INSTRUCTIONS TO FOLLOW: Find each line below that includes "ldapadd", then copy it.

DATA:
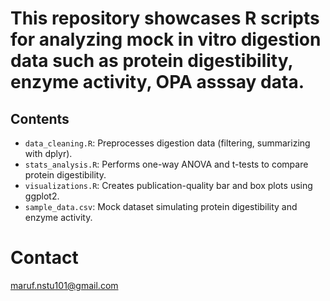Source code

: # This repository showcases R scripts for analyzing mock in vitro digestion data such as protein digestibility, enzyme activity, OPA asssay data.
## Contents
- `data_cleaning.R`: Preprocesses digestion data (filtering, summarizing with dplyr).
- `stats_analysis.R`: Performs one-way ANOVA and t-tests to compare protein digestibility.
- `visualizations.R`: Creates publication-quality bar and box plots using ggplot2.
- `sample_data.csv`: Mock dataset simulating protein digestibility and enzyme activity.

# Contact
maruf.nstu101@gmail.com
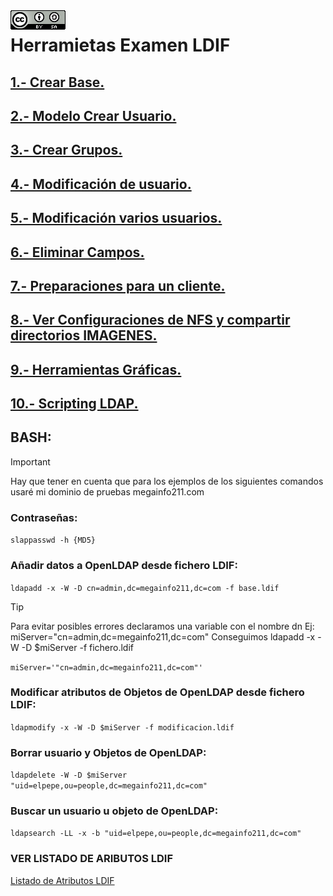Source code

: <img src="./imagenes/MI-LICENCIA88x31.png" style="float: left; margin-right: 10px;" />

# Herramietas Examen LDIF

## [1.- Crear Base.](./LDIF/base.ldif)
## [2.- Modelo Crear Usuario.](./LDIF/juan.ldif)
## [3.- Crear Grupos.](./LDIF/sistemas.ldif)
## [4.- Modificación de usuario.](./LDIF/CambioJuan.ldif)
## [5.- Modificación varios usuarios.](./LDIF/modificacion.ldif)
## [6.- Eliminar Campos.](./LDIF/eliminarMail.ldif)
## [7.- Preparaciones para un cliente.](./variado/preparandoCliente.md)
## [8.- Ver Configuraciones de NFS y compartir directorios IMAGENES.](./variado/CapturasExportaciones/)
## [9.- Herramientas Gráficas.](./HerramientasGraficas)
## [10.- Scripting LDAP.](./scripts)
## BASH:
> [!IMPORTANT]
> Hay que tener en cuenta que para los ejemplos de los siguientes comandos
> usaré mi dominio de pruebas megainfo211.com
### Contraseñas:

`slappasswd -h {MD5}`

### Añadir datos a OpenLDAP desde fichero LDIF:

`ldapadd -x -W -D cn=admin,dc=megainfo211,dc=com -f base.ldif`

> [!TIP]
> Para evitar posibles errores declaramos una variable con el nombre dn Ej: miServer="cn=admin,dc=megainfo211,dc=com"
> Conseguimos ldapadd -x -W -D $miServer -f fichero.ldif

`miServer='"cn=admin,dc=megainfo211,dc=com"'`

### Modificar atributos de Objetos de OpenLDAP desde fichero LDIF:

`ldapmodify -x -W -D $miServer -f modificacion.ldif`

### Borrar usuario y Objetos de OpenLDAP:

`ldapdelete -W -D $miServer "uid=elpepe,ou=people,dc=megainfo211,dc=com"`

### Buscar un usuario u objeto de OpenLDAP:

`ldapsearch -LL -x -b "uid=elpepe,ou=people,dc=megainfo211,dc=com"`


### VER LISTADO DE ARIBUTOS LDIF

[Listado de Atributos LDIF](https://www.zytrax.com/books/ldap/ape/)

RESPONSE TO THIS TASK:
`ldapadd -x -W -D cn=admin,dc=megainfo211,dc=com -f base.ldif`
> Conseguimos ldapadd -x -W -D $miServer -f fichero.ldif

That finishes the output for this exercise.